In their study published in Nature Medicine, the scientists have taken the example of CML to find out why some of these cells cannot be killed.
Two proteins to target
The team worked with a mouse model of chronic myeloid leukaemia, and analysed human CML cells donated by patients.
In these chemotherapy-resistant cells, the researchers observed extremely high levels of two signalling proteins called c-FOS and DUSP1. Using the mouse model, they showed that tyrosine kinase combined with other growth factor proteins to dramatically raise these levels of c-FOS and DUSP1.

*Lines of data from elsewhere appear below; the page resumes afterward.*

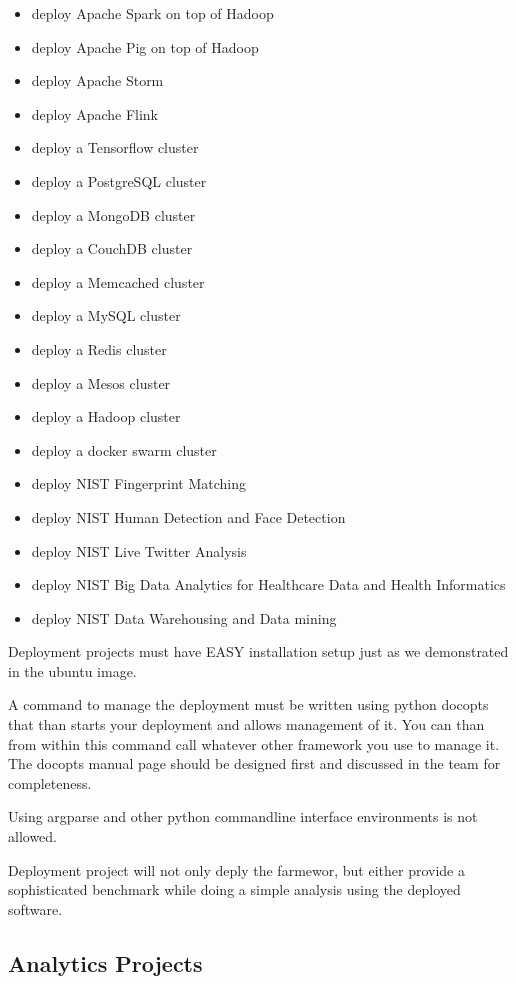 \begin{itemize}

\item
  deploy Apache Spark on top of Hadoop
\item
  deploy Apache Pig on top of Hadoop
\item
  deploy Apache Storm
\item
  deploy Apache Flink
\item
  deploy a Tensorflow cluster
\item
  deploy a PostgreSQL cluster
\item
  deploy a MongoDB cluster
\item
  deploy a CouchDB cluster
\item
  deploy a Memcached cluster
\item
  deploy a MySQL cluster
\item
  deploy a Redis cluster
\item
  deploy a Mesos cluster
\item
  deploy a Hadoop cluster
\item
  deploy a docker swarm cluster
\item
  deploy NIST Fingerprint Matching
\item
  deploy NIST Human Detection and Face Detection
\item
  deploy NIST Live Twitter Analysis
\item
  deploy NIST Big Data Analytics for Healthcare Data and Health
  Informatics
\item
  deploy NIST Data Warehousing and Data mining
\end{itemize}

Deployment projects must have EASY installation setup just as we
demonstrated in the ubuntu image.

A command to manage the deployment must be written using python docopts
that than starts your deployment and allows management of it. You can
than from within this command call whatever other framework you use to
manage it. The docopts manual page should be designed first and
discussed in the team for completeness.

Using argparse and other python commandline interface environments is
not allowed.

Deployment project will not only deply the farmewor, but either provide
a sophisticated benchmark while doing a simple analysis using the
deployed software.

\subsection{Analytics Projects}\label{analytics-projects}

"These two proteins were known before, but no one had looked at what happened to them in oncogenic conditions. We don't yet have a full understanding of how they work but we think that DUSP1 and c-FOS support the survival of cancer stem cells by increasing the toxic threshold needed to kill them. These proteins both protect cancerous cells from cell death and give their proliferation a boost. This means conventional chemotherapy struggles eliminate them", lead author Mohammad Azam, from Cincinnati Children's Hospital Medical Center, told IBTimes UK.

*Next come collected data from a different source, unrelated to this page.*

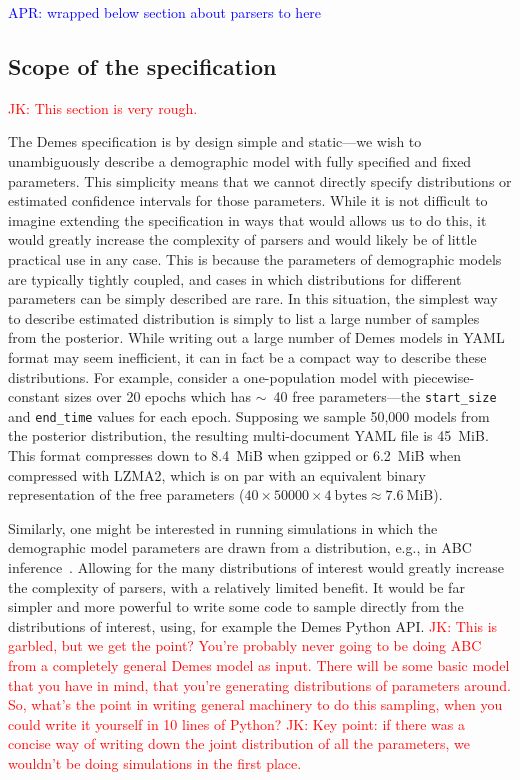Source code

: \documentclass[11pt]{article}
\newcommand{\aprcomment}[1]{{\textcolor{blue}{APR: #1}}}
\newcommand{\jkcomment}[1]{{\textcolor{red}{JK: #1}}}
\begin{document}
\aprcomment{wrapped below section about parsers to here}

\subsection*{Scope of the specification}
\jkcomment{This section is very rough.}


The Demes specification is by design simple and static---we wish to
unambiguously describe a demographic model with fully specified
and fixed parameters. This simplicity means that we cannot directly
specify distributions or estimated confidence intervals
for those parameters. While it is not difficult to imagine extending
the specification in ways that would allows us to do this, it would
greatly increase the complexity of parsers and would likely be of
little practical use in any case. This is because the parameters of
demographic models are typically tightly coupled, and cases in which
distributions for different parameters can be simply described are rare.
In this situation, the simplest way to describe estimated
distribution is simply to list a large number of samples from
the posterior. While writing out a large number of Demes models in
YAML format may seem inefficient, it can in fact be a compact
way to describe these distributions.
For example, consider a one-population model with piecewise-constant sizes over
20 epochs which has $\sim$~40 free parameters---the \texttt{start\_size} and
\texttt{end\_time} values for each epoch. Supposing we sample 50,000 models
from the posterior distribution, the resulting multi-document YAML file is
45~MiB.
This format compresses down to 8.4~MiB when gzipped or 6.2~MiB
when compressed with LZMA2, which is on par with an equivalent binary
representation of the free parameters
($40\times50000\times4~\text{bytes} \approx 7.6~\text{MiB}$).

Similarly, one might be interested in running simulations in which
the demographic model parameters are drawn from a distribution, e.g.,
in ABC inference~\citep{beaumont2002approximate}. Allowing for
the many distributions of interest would greatly increase the complexity of
parsers, with a relatively limited benefit. It would be far simpler
and more powerful to write some code to sample directly from the
distributions of interest, using, for example the Demes Python
API.
\jkcomment{This is garbled, but we get the point? You're probably never
going to be doing ABC from a completely general Demes model as input.
There will be some basic model that you have in mind, that you're generating
distributions of parameters around. So, what's the point in writing
general machinery to do this sampling, when you could write it yourself in
10 lines of Python?}
\jkcomment{Key point: if there was a concise way of writing down the joint
distribution of all the parameters, we wouldn't be doing simulations in the
first place.}
\end{document}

In the second part of their study, the scientists decided to find what therapies could target the two proteins. They tested different treatment combinations on mouse models of CML, human CML cells, and mice transplanted with human leukaemia cells, to see which would be more effective to treat the disease.
They compared three types of treatment: chemotherapy with tyrosine kinase inhibitor only, treatment with two molecular inhibitors of c-FOS and DUSP1 only, and a combination of chemotherapy and inhibitors of c-FOS and DUSP1.
This last one was the most effective. Taken during one month, it treated successfully 90% of mice with CML – they had with no signs of residual disease cells.
"We think that within the next five years our data will change the way people think about cancer development and targeted therapy. This study identifies a potential Achilles heel of kinase-driven cancers. One of the things that we are looking into now is making a drug combining both a c-FOS inhibitor and a DUSP1 inhibitor", Azam said.
This represents an important step in understanding why some CML cells are resistant to chemotherapy. However, more research in animal models and humans will be needed before these therapies can be used in patients.
"Although these findings are robust, more research will be needed to back them up. We don't know yet whether they will be applicable to humans and clinical trials will have to be held. It's possible that giving humans three drugs will be quite toxic, we need to determine if such therapy will be safe and effective before these experimental drugs can reach patients", Alford concluded.